Hi,
we have here a strange problem - I got the task to upgrade our Lab-Rancher installation which currently runs via docker
on VM
docker run -d --restart=unless-stopped --network=host -v /data/certs/cacerts.pem:/etc/rancher/ssl/cacerts.pem -v /data/rancher-data:/var/lib/rancher -v /data/registries.yaml:/etc/rancher/k3s/registries.yaml --privileged our.obfuscated.private.repo/sys/rancher:v2.6.3-patch1
Before I started I created a snapshot of the VM in case something goes wrong with upgrading to v2.6.4 - and as feared something went wrong. In 2.6.4 I saw that in the “local”-Kubernetes cluster the helm-operation
pod somehow always failed partially to be precise it writes in the pod-logs:
Error: UPGRADE FAILED: another operation (install/upgrade/rollback) is in progress
Every 5 minutes another pod is being created and failing. Everything else works in Rancher as expected, but I don’t feel right about those helm-operation
pods and they also create some new configmaps called impersonation-helm-op-admin-kubeconfig...
and impersonation-helm-op-user-kubeconfig...
So I rolled back the VM’s snapshot and saw that we already had the same issue within Rancher v2.6.3-patch1. So after digging a little bit in further I guess there was already some issue, when a colleague tried to update from v2.6.3 to v2.6.3-patch1 and missed those errors.
How can I fix this now manually?
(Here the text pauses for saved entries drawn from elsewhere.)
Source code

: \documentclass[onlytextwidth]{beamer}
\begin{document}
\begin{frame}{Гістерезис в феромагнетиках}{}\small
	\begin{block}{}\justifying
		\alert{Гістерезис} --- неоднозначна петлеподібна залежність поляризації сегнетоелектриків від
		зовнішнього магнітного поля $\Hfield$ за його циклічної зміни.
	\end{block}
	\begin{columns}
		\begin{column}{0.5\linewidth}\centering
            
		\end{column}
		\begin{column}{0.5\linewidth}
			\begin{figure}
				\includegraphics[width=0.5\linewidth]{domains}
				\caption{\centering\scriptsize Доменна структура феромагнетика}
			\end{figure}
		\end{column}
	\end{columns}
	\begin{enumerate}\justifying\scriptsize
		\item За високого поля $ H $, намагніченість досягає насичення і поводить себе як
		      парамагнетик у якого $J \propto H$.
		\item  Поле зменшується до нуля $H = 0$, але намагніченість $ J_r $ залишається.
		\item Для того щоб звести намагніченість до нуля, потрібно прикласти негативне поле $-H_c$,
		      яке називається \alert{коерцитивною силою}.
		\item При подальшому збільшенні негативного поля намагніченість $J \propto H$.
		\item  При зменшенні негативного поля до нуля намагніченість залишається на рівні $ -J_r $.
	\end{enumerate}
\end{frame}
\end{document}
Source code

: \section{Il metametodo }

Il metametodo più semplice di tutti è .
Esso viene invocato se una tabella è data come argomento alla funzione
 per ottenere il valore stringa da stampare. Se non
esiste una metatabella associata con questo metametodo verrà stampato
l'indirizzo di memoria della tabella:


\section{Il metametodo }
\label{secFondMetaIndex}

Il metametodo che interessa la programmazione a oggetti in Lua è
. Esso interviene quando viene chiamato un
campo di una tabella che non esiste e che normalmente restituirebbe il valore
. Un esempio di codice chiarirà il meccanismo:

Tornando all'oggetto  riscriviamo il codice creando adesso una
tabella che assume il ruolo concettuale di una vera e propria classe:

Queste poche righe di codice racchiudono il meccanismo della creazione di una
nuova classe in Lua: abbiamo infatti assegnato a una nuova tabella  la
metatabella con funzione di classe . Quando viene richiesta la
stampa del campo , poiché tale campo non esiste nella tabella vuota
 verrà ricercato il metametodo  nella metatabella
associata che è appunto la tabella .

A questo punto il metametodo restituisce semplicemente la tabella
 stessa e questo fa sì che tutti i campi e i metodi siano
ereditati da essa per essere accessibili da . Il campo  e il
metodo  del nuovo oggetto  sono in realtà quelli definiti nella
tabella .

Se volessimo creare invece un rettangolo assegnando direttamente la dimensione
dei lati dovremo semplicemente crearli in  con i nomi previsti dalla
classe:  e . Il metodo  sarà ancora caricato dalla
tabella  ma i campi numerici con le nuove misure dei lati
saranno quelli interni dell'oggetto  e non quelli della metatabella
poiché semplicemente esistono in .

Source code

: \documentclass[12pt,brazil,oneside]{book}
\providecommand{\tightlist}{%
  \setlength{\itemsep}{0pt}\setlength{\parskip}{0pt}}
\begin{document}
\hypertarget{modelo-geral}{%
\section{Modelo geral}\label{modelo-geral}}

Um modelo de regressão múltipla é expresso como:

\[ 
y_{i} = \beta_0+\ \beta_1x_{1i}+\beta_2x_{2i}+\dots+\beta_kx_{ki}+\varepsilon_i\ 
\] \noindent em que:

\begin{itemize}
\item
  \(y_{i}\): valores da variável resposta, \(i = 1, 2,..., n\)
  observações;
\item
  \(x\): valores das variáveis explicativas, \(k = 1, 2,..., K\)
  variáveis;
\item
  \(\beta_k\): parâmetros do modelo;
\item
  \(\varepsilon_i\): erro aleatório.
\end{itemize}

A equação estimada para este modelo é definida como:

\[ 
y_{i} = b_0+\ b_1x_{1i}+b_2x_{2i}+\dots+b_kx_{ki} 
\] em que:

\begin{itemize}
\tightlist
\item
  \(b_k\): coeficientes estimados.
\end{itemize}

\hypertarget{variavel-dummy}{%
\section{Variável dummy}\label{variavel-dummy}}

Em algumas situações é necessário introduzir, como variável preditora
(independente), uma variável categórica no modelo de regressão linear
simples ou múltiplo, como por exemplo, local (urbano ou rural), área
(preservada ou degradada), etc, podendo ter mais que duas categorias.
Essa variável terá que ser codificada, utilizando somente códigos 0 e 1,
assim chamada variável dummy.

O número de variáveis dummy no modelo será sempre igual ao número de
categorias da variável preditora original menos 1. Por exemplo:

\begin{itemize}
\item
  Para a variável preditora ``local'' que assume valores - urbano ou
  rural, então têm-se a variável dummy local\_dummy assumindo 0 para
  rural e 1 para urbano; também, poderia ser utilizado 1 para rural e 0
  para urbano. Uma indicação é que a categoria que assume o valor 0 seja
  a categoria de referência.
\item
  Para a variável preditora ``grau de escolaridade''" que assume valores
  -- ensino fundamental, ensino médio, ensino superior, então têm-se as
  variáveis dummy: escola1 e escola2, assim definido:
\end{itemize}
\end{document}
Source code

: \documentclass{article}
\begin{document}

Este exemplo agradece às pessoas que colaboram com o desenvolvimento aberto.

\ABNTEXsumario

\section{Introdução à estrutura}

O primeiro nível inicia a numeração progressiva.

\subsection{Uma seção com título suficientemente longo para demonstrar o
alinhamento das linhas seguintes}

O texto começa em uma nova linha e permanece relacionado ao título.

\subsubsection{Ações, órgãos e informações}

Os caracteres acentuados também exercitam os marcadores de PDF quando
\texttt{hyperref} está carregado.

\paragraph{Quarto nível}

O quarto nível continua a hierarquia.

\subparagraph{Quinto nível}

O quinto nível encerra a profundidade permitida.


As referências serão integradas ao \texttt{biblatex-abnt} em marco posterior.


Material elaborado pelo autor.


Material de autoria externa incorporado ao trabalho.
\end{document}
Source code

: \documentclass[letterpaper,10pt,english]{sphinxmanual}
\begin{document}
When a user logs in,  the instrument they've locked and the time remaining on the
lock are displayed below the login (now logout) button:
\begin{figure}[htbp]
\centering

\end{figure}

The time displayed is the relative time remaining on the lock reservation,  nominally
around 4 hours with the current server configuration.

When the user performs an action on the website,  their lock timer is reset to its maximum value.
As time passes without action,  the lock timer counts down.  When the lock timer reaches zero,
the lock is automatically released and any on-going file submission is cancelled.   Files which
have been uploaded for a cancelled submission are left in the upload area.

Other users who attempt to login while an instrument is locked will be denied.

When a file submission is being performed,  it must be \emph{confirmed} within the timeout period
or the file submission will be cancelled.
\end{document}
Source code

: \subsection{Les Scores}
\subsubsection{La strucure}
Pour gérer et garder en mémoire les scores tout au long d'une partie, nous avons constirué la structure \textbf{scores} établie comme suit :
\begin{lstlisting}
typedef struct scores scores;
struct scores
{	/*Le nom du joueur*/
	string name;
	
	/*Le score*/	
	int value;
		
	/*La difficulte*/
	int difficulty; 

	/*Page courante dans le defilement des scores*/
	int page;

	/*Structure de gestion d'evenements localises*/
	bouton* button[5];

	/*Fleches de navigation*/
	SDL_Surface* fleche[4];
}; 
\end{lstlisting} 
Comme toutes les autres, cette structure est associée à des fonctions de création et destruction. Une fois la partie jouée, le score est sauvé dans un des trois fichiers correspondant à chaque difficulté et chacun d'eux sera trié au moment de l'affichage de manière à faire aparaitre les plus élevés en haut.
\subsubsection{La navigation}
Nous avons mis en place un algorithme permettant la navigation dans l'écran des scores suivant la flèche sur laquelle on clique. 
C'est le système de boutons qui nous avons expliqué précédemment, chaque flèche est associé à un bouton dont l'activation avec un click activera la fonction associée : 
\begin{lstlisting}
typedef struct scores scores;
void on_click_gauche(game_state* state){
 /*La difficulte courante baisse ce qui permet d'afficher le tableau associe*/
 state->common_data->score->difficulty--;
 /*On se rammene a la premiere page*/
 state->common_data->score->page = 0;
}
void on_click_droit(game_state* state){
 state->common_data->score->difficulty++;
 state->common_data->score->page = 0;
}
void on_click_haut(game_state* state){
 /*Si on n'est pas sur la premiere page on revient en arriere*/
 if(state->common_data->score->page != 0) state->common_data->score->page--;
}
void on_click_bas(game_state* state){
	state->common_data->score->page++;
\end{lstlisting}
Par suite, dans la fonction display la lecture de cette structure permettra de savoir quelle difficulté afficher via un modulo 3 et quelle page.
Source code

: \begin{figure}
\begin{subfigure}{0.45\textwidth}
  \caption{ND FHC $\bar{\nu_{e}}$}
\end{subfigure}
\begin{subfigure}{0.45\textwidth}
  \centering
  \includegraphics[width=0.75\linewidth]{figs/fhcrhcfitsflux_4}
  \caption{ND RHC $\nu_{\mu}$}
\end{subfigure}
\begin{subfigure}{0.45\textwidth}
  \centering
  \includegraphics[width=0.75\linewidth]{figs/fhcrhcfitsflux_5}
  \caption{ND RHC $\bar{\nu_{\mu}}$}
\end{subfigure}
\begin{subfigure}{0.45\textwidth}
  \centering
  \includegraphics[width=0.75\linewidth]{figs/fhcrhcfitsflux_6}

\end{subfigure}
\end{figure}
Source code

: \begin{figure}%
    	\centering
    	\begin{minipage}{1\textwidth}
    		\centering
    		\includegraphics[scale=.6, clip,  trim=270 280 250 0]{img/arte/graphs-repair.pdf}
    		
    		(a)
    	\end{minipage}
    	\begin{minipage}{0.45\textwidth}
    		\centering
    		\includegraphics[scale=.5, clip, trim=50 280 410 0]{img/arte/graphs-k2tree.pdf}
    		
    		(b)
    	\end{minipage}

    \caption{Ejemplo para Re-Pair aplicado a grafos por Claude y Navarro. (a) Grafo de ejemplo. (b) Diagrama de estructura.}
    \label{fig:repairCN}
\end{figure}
Is it event fixable or will I have to resetup everything - including the one and thankfully only RKE cluster we manage via this Rancher installation?
Here are some logs from the k3s.log
that repeat approximately every 5 min
I0504 10:50:04.937820 384 topology_manager.go:187] "Topology Admit Handler"
I0504 10:50:05.025043 384 reconciler.go:224] "operationExecutor.VerifyControllerAttachedVolume started for volume \"data\" (UniqueName: \"kubernetes.io/secret/0aff4470-947e-470e-a1f9-b4c2ae4416f5-data\") pod \"helm-operation-52rpg\" (UID: \"0aff4470-947e-470e-a1f9-b4c2ae4416f5\") "
I0504 10:50:05.025105 384 reconciler.go:224] "operationExecutor.VerifyControllerAttachedVolume started for volume \"admin-kubeconfig\" (UniqueName: \"kubernetes.io/configmap/0aff4470-947e-470e-a1f9-b4c2ae4416f5-admin-kubeconfig\") pod \"helm-operation-52rpg\" (UID: \"0aff4470-947e-470e-a1f9-b4c2ae4416f5\") "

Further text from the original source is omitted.